Pork, unsurprisingly, features three times among the 68 plates, but olive oil — a staple of Andalucia since Roman times — is curiously absent. Rodriguez’s theory is that it might have been left out on the orders of Baltasar del Rio, a bishop who was instrumental in the arch’s creation.
Despite making a name for himself in the church in both Rome and Seville, Del Rio was from a family of conversos — Jewish converts to Catholicism — and his father was judged by the Inquisition at the end of the 15th century.
Mindful of his roots, the bishop might have chosen to exclude oil because it was used by Jews, who like Muslims — but unlike Catholics — did not fry their food in pig fat.
“Being a converso, Del Rio would have had to be very careful about the foods that were represented in the arch. They all needed to be really Catholic, but there are some foods that have a Jewish influence, such as the aubergines,” Rodriguez said. “Aubergines came to Europe through Islam, and came to be prized by Muslims and Jews alike. I think the presence of aubergines shows how normalized they had become by then.”
The bread at the center of the arch could also be a reference to Del Rio’s decision to found a brotherhood to help feed Seville’s poor.
“There was a terrible famine in 1521 and he ordered cheap wheat to be bought so that the poor would be provided with bread when wheat prices rose. If you look at the middle of the arch, you can see the loaves of bread,” Rodriguez said.
The peppers, which he had taken for strawberries until one of the botanists he consulted set him straight, are the only crop from the Americas.
“There aren’t more foods from there because it was still early days,” he said. “At that time, corn was mainly used as animal feed and the potato hadn’t arrived in Spain because the conquest of Peru took place in the 1530s, so the ships from Peru were only beginning to arrive.”

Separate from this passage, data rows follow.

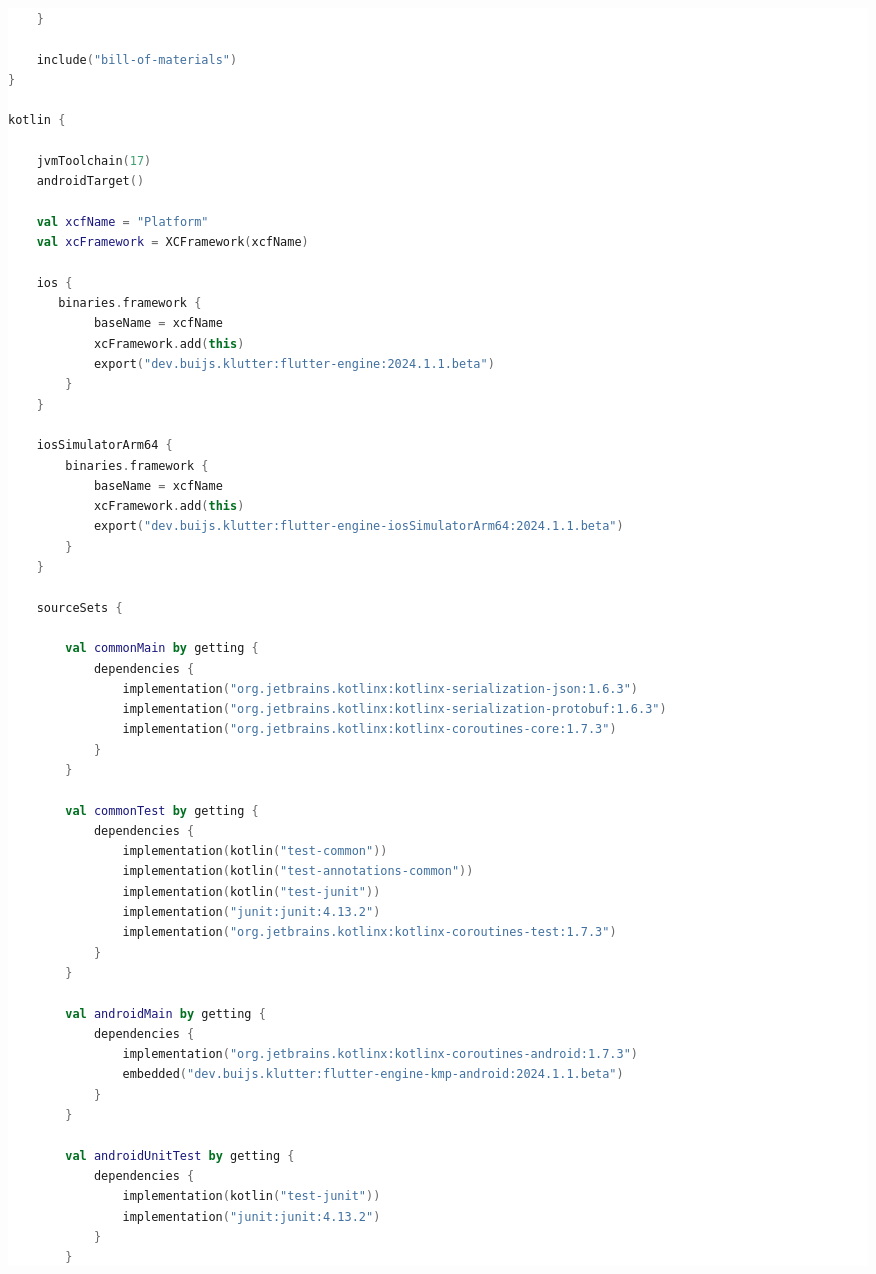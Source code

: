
 ```kotlin
    }

    include("bill-of-materials")
}

kotlin {

    jvmToolchain(17)
    androidTarget()

    val xcfName = "Platform"
    val xcFramework = XCFramework(xcfName)

    ios {
       binaries.framework {
            baseName = xcfName
            xcFramework.add(this)
            export("dev.buijs.klutter:flutter-engine:2024.1.1.beta")
        }
    }

    iosSimulatorArm64 {
        binaries.framework {
            baseName = xcfName
            xcFramework.add(this)
            export("dev.buijs.klutter:flutter-engine-iosSimulatorArm64:2024.1.1.beta")
        }
    }

    sourceSets {

        val commonMain by getting {
            dependencies {
                implementation("org.jetbrains.kotlinx:kotlinx-serialization-json:1.6.3")
                implementation("org.jetbrains.kotlinx:kotlinx-serialization-protobuf:1.6.3")
                implementation("org.jetbrains.kotlinx:kotlinx-coroutines-core:1.7.3")
            }
        }

        val commonTest by getting {
            dependencies {
                implementation(kotlin("test-common"))
                implementation(kotlin("test-annotations-common"))
                implementation(kotlin("test-junit"))
                implementation("junit:junit:4.13.2")
                implementation("org.jetbrains.kotlinx:kotlinx-coroutines-test:1.7.3")
            }
        }

        val androidMain by getting {
            dependencies {
                implementation("org.jetbrains.kotlinx:kotlinx-coroutines-android:1.7.3")
                embedded("dev.buijs.klutter:flutter-engine-kmp-android:2024.1.1.beta")
            }
        }

        val androidUnitTest by getting {
            dependencies {
                implementation(kotlin("test-junit"))
                implementation("junit:junit:4.13.2")
            }
        }

```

The traffic was not all one way.
The Augustinian friars who followed the Dominicans and the Franciscans to the Americas built three churches in Mexico in the 1560s whose doorways were decorated with plates of food, Rodriguez said.
The aim was to celebrate the eucharist and to help explain the importance of communion to a conquered people who were not familiar with bread and wine.
Rodriguez is delighted with the fruit of his more than a decade’s research, and keen to stress that he owes a huge debt to the botanists, zoologists and other experts he consulted on his physical and intellectual travels.
“I couldn’t have written the book if it wasn’t for the decades of work by researchers who have helped us understand food in a cultural context,” he said. “All I would have seen was a load of plates. When I started looking at the arch, I saw a window on to the 16th century, but I wasn’t quite sure what was on the other side.”